• **Task details**:
The required output consists solely of the lines from the top of the listing through the line containing "What is Stormpath?", transcribed exactly.

• **Raw data**:
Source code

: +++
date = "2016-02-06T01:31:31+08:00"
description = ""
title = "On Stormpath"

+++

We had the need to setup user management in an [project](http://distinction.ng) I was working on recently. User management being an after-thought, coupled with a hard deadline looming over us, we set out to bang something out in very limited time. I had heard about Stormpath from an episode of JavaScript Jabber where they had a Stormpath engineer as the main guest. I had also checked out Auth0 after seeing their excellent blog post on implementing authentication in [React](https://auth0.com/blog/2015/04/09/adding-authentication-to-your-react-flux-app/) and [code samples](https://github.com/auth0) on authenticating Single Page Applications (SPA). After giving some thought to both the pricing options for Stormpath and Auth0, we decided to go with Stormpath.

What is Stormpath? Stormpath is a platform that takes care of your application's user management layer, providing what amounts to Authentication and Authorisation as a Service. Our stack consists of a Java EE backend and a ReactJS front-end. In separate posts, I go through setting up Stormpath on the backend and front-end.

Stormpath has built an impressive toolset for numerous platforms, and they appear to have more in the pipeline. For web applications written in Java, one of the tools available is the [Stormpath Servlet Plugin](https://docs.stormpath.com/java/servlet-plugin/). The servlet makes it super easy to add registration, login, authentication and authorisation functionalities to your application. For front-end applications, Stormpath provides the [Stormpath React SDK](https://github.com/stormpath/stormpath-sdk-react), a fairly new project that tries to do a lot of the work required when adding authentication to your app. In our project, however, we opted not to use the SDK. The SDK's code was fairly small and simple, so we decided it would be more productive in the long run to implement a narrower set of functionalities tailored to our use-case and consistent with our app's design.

• **Output for this exercise**:
Source code

: +++
date = "2016-02-06T01:31:31+08:00"
description = ""
title = "On Stormpath"

+++

We had the need to setup user management in an [project](http://distinction.ng) I was working on recently. User management being an after-thought, coupled with a hard deadline looming over us, we set out to bang something out in very limited time. I had heard about Stormpath from an episode of JavaScript Jabber where they had a Stormpath engineer as the main guest. I had also checked out Auth0 after seeing their excellent blog post on implementing authentication in [React](https://auth0.com/blog/2015/04/09/adding-authentication-to-your-react-flux-app/) and [code samples](https://github.com/auth0) on authenticating Single Page Applications (SPA). After giving some thought to both the pricing options for Stormpath and Auth0, we decided to go with Stormpath.

What is Stormpath? Stormpath is a platform that takes care of your application's user management layer, providing what amounts to Authentication and Authorisation as a Service. Our stack consists of a Java EE backend and a ReactJS front-end. In separate posts, I go through setting up Stormpath on the backend and front-end.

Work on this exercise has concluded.